Convergent, RIC-8-Dependent Gα Signaling Pathways in the Caenorhabditis elegans Synaptic Signaling Network

Abstract

Abstract We used gain-of-function and null synaptic signaling network mutants to investigate the relationship of the Gαq and Gαs pathways to synaptic vesicle priming and to each other. Genetic epistasis studies using Gαq gain-of-function and null mutations, along with a mutation that blocks synaptic vesicle priming and the synaptic vesicle priming stimulator phorbol ester, suggest that the Gαq pathway generates the core, obligatory signals for synaptic vesicle priming. In contrast, the Gαs pathway is not required for the core priming function, because steady-state levels of neurotransmitter release are not significantly altered in animals lacking a neuronal Gαs pathway, even though these animals are strongly paralyzed as a result of functional (nondevelopmental) defects.
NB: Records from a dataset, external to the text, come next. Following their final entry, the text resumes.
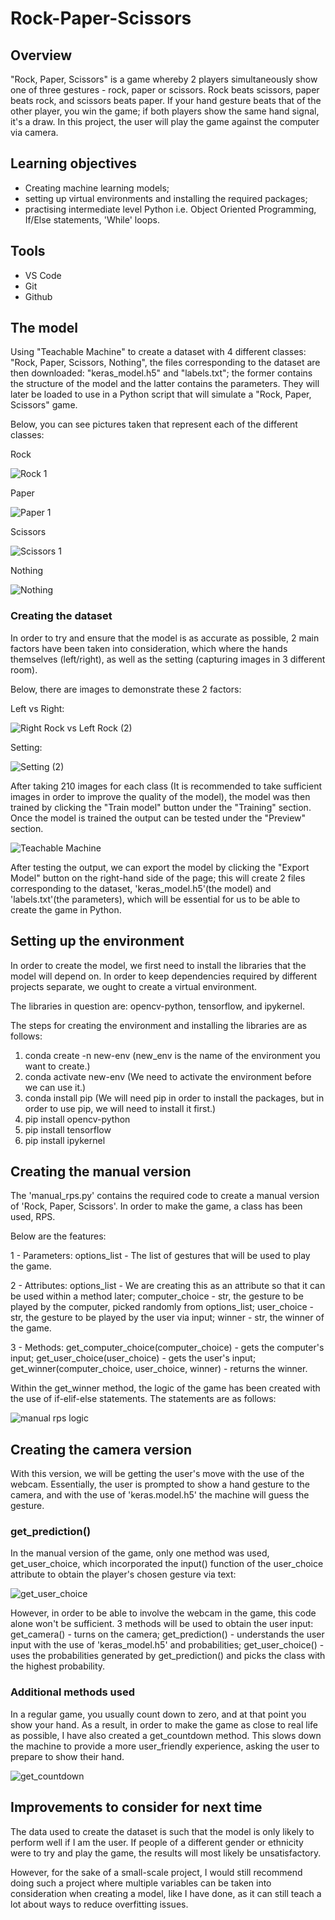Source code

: # Rock-Paper-Scissors

## Overview

"Rock, Paper, Scissors" is a game whereby 2 players simultaneously show one of three gestures - rock, paper or scissors. Rock beats scissors, paper beats rock, and scissors beats paper. If your hand gesture beats that of the other player, you win the game; if both players show the same hand signal, it's a draw. In this project, the user will play the game against the computer via camera.

## Learning objectives

- Creating machine learning models;
- setting up virtual environments and installing the required packages;
- practising intermediate level Python i.e. Object Oriented Programming, If/Else statements, 'While' loops.

## Tools

- VS Code
- Git
- Github

## The model

Using "Teachable Machine" to create a dataset with 4 different classes: "Rock, Paper, Scissors, Nothing", the files corresponding to the dataset are then downloaded: "keras_model.h5" and "labels.txt"; the former contains the structure of the model and the latter contains the parameters. They will later be loaded to use in a Python script that will simulate a "Rock, Paper, Scissors" game.

Below, you can see pictures taken that represent each of the different classes:

Rock

![Rock 1](https://user-images.githubusercontent.com/67421468/198841057-79e60def-b4e9-4787-bd8d-cc33d51601be.png)

Paper

![Paper 1](https://user-images.githubusercontent.com/67421468/198841109-60ce89eb-75a6-4ee7-b1e8-1dd922e5f051.png)

Scissors

![Scissors 1](https://user-images.githubusercontent.com/67421468/198841123-62cac48f-5281-4fd2-a79d-ed4c11eb65cd.png)

Nothing

![Nothing](https://user-images.githubusercontent.com/67421468/198841141-baf63f3f-85ca-4c21-8438-a8893f2284aa.png)


### Creating the dataset

In order to try and ensure that the model is as accurate as possible, 2 main factors have been taken into consideration, which where the hands themselves (left/right), as well as the setting (capturing images in 3 different room). 

Below, there are images to demonstrate these 2 factors:

Left vs Right:

![Right Rock vs Left Rock (2)](https://user-images.githubusercontent.com/67421468/198841170-121f4a0f-ac11-4550-9e47-b7ebc3c152e7.png)

Setting:

![Setting (2)](https://user-images.githubusercontent.com/67421468/198841177-44e7131d-11e4-41c8-9f59-bf6a00342e22.png)

After taking 210 images for each class (It is recommended to take sufficient images in order to improve the quality of the model), the model was then trained by clicking the "Train model" button under the "Training" section. Once the model is trained the output can be tested under the "Preview" section.


![Teachable Machine](https://user-images.githubusercontent.com/67421468/198841187-b8cf4106-3124-4534-a2fd-ad9e98210ed6.png)

After testing the output, we can export the model by clicking the "Export Model" button on the right-hand side of the page; this will create 2 files corresponding to the dataset, 'keras_model.h5'(the model) and 'labels.txt'(the parameters), which will be essential for us to be able to create the game in Python.

## Setting up the environment

In order to create the model, we first need to install the libraries that the model will depend on. In order to keep dependencies required by different projects separate, we ought to create a virtual environment.

The libraries in question are: opencv-python, tensorflow, and ipykernel.

The steps for creating the environment and installing the libraries are as follows:

1) conda create -n new-env (new_env is the name of the environment you want to create.)
2) conda activate new-env (We need to activate the environment before we can use it.)
3) conda install pip (We will need pip in order to install the packages, but in order to use pip, we will need to install it first.)
4) pip install opencv-python
5) pip install tensorflow
6) pip install ipykernel

## Creating the manual version

The 'manual_rps.py' contains the required code to create a manual version of 'Rock, Paper, Scissors'. In order to make the game, a class has been used, RPS.

Below are the features:

1 - Parameters:
    options_list - The list of gestures that will be used to play the game.

2 - Attributes:
    options_list - We are creating this as an attribute so that it can be used within a method later;
    computer_choice - str, the gesture to be played by the computer, picked randomly from options_list;
    user_choice - str, the gesture to be played by the user via input;
    winner - str, the winner of the game.

3 - Methods:
    get_computer_choice(computer_choice) - gets the computer's input;
    get_user_choice(user_choice) - gets the user's input;
    get_winner(computer_choice, user_choice, winner) - returns the winner.

Within the get_winner method, the logic of the game has been created with the use of if-elif-else statements. The statements are as follows:

![manual rps logic](https://user-images.githubusercontent.com/67421468/198841221-5e5c3935-1a31-4a10-8d08-944f0f015a1c.png)

## Creating the camera version

With this version, we will be getting the user's move with the use of the webcam. Essentially, the user is prompted to show a hand gesture to the camera, and with the use of 'keras.model.h5' the machine will guess the gesture.

### get_prediction()

In the manual version of the game, only one method was used, get_user_choice, which incorporated the input() function of the user_choice attribute to obtain the player's chosen gesture via text:

![get_user_choice](https://user-images.githubusercontent.com/67421468/198841232-a48b3bc0-4a45-419a-8dcf-3cfaaed802fd.png)

However, in order to be able to involve the webcam in the game, this code alone won't be sufficient. 3 methods will be used to obtain the user input:
    get_camera() - turns on the camera;
    get_prediction() - understands the user input with the use of 'keras_model.h5' and probabilities;
    get_user_choice() - uses the probabilities generated by get_prediction() and picks the class with the highest probability.

### Additional methods used

In a regular game, you usually count down to zero, and at that point you show your hand. As a result, in order to make the game as close to real life as possible, I have also created a get_countdown method. This slows down the machine to provide a more user_friendly experience, asking the user to prepare to show their hand.

![get_countdown](https://user-images.githubusercontent.com/67421468/198841253-4248b1dd-fdd9-40a3-be34-2e52e1edb2e0.png)

## Improvements to consider for next time

The data used to create the dataset is such that the model is only likely to perform well if I am the user. If people of a different gender or ethnicity were to try and play the game, the results will most likely be unsatisfactory.

However, for the sake of a small-scale project, I would still recommend doing such a project where multiple variables can be taken into consideration when creating a model, like I have done, as it can still teach a lot about ways to reduce overfitting issues.



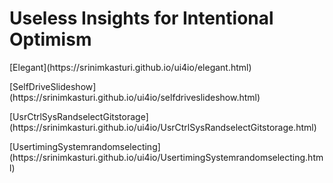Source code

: # Useless Insights for Intentional Optimism
<p></p>
[Elegant](https://srinimkasturi.github.io/ui4io/elegant.html)
<p></p>
[SelfDriveSlideshow](https://srinimkasturi.github.io/ui4io/selfdriveslideshow.html)
<p></p>
[UsrCtrlSysRandselectGitstorage](https://srinimkasturi.github.io/ui4io/UsrCtrlSysRandselectGitstorage.html)
<p></p>
[UsertimingSystemrandomselecting](https://srinimkasturi.github.io/ui4io/UsertimingSystemrandomselecting.html)
<p></p>
<!---
Next: make a call to say random.io, get a random number, then use it to get an image from Nasa for a space picture, and show the picture right below - with a tag-like space to be!

[UI0001-FidoSays](https://srinimkasturi.github.io/ui4io/Fido0001.md)
<p></p>
[Slideshow](https://srinimkasturi.github.io/ui4io/slideshow.html)
<p></p>
[Slideshowslider](https://srinimkasturi.github.io/ui4io/slideshowslider.html)
<p></p>
[RandomControlSlideshow](https://srinimkasturi.github.io/ui4io/RandomTimercontrolSlideshow.html)
<p></p>
[S2L2](https://srinimkasturi.github.io/ui4io/s2l2.html)
<p></p>
<iframe src="https://srinimkasturi.github.io/ui4io/Fido0001.md" title="Fido0001"></iframe>
<p></p>
<iframe width="760px" height="500px" src="https://sway.office.com/s/PV2qCDVsGJsC2N75/embed" frameborder="0" marginheight="0" marginwidth="0" max-width="100%" sandbox="allow-forms allow-modals allow-orientation-lock allow-popups allow-same-origin allow-scripts" scrolling="no" style="border: none; max-width: 100%; max-height: 100vh" allowfullscreen mozallowfullscreen msallowfullscreen webkitallowfullscreen></iframe>
<p></p>
<iframe width="760px" height="500px" src="https://sway.office.com/s/Wg2GJNudHKhCjEw9/embed" frameborder="0" marginheight="0" marginwidth="0" max-width="100%" sandbox="allow-forms allow-modals allow-orientation-lock allow-popups allow-same-origin allow-scripts" scrolling="no" style="border: none; max-width: 100%; max-height: 100vh" allowfullscreen mozallowfullscreen msallowfullscreen webkitallowfullscreen></iframe>
--->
However, our genetic analysis indicates that these two functionally distinct pathways converge and that they do so downstream of DAG production. Further linking the two pathways, our epistasis analysis of a ric-8 null mutant suggests that RIC-8 (a receptor-independent Gα guanine nucleotide exchange factor) is required to maintain both the Gαq vesicle priming pathway and the neuronal Gαs pathway in a functional state. We propose that the neuronal Gαs pathway transduces critical positional information onto the core Gαq pathway to stabilize the priming of selected synapses that are optimal for locomotion.